→ Records shown:
>>>>

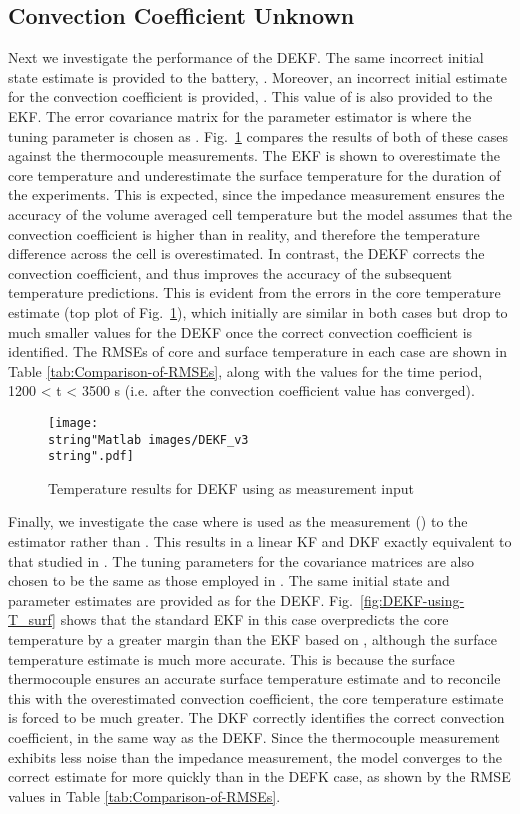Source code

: \documentclass[journal, english]{IEEEtran}
\begin{document}
\subsection{Convection Coefficient Unknown\label{sub:Convection-Coefficient-Unkown}}
Next we investigate the performance of the DEKF. The same incorrect
initial state estimate is provided to the battery, .
Moreover, an incorrect initial estimate for the convection coefficient
is provided, . This value of  is also
provided to the EKF. The error covariance matrix for the parameter
estimator is  where the tuning parameter is
chosen as . Fig.\ \ref{fig:DEKF-with-Z} compares the
results of both of these cases against the thermocouple measurements.
The EKF is shown to overestimate the core temperature and underestimate
the surface temperature for the duration of the experiments. This
is expected, since the impedance measurement ensures the
accuracy of the volume averaged cell temperature but the model assumes that the convection coefficient is higher than in reality, and therefore 
the temperature difference across the cell is overestimated. In contrast,
the DEKF corrects the convection coefficient, and thus improves the
accuracy of the subsequent temperature predictions. This is evident
from the errors in the core temperature estimate (top plot of Fig.\
\ref{fig:DEKF-with-Z}), which initially are similar in both cases
but drop to much smaller values for the DEKF once the correct convection
coefficient is identified. The RMSEs of core and surface temperature
in each case are shown in Table \ref{tab:Comparison-of-RMSEs}, along
with the values for the time period, 1200 < t < 3500 s (i.e. after
the convection coefficient value has converged). 
\begin{figure}\begin{centering}
\texttt{[image: \\string"Matlab images/DEKF\_v3\\string".pdf]}
\par\end{centering}
\caption{Temperature results for DEKF using  as measurement input\label{fig:DEKF-with-Z}}
\end{figure}

Finally, we investigate the case where  is used as the
measurement () to the estimator rather than . This results
in a linear KF and DKF exactly equivalent to that studied in \cite{Kim2014b}.
The tuning parameters for the covariance matrices are also chosen
to be the same as those employed in \cite{Kim2014b}. The same initial
state and parameter estimates are provided as for the DEKF. Fig.\ \ref{fig:DEKF-using-T_surf}
shows that the standard EKF in this case overpredicts the core temperature
by a greater margin than the EKF based on , although the surface
temperature estimate is much more accurate. This is because the surface
thermocouple ensures an accurate surface temperature estimate
and to reconcile this with the overestimated convection coefficient,
the core temperature estimate is forced to be much greater. 
The DKF correctly identifies the correct convection coefficient, in the same way as the DEKF. Since
the thermocouple measurement exhibits less noise than the impedance
measurement, the model converges to the correct estimate for 
more quickly than in the DEFK case, as shown by the RMSE values
in Table \ref{tab:Comparison-of-RMSEs}.
\end{document}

<<<<

→ Task requirements:
Copy all lines in the listing above where the string "incorrect" appears.

→ Your solution:
Next we investigate the performance of the DEKF. The same incorrect
Moreover, an incorrect initial estimate for the convection coefficient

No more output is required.